■ Assigned task ■
When you reach the line in the data below that contains "Sanh, V., Debut, L., Chaumond, J., &", please start repeating lines exactly, and stop after the line that contains "## Data and Code Availability", repeating nothing else.

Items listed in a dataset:
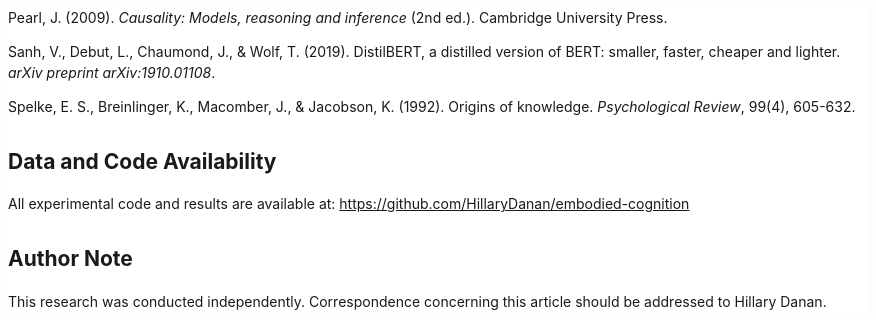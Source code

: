 Pearl, J. (2009). *Causality: Models, reasoning and inference* (2nd ed.). Cambridge University Press.

Sanh, V., Debut, L., Chaumond, J., & Wolf, T. (2019). DistilBERT, a distilled version of BERT: smaller, faster, cheaper and lighter. *arXiv preprint arXiv:1910.01108*.

Spelke, E. S., Breinlinger, K., Macomber, J., & Jacobson, K. (1992). Origins of knowledge. *Psychological Review*, 99(4), 605-632.

## Data and Code Availability

All experimental code and results are available at: https://github.com/HillaryDanan/embodied-cognition

## Author Note

This research was conducted independently. Correspondence concerning this article should be addressed to Hillary Danan.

■ Problem solution ■
Sanh, V., Debut, L., Chaumond, J., & Wolf, T. (2019). DistilBERT, a distilled version of BERT: smaller, faster, cheaper and lighter. *arXiv preprint arXiv:1910.01108*.

Spelke, E. S., Breinlinger, K., Macomber, J., & Jacobson, K. (1992). Origins of knowledge. *Psychological Review*, 99(4), 605-632.

## Data and Code Availability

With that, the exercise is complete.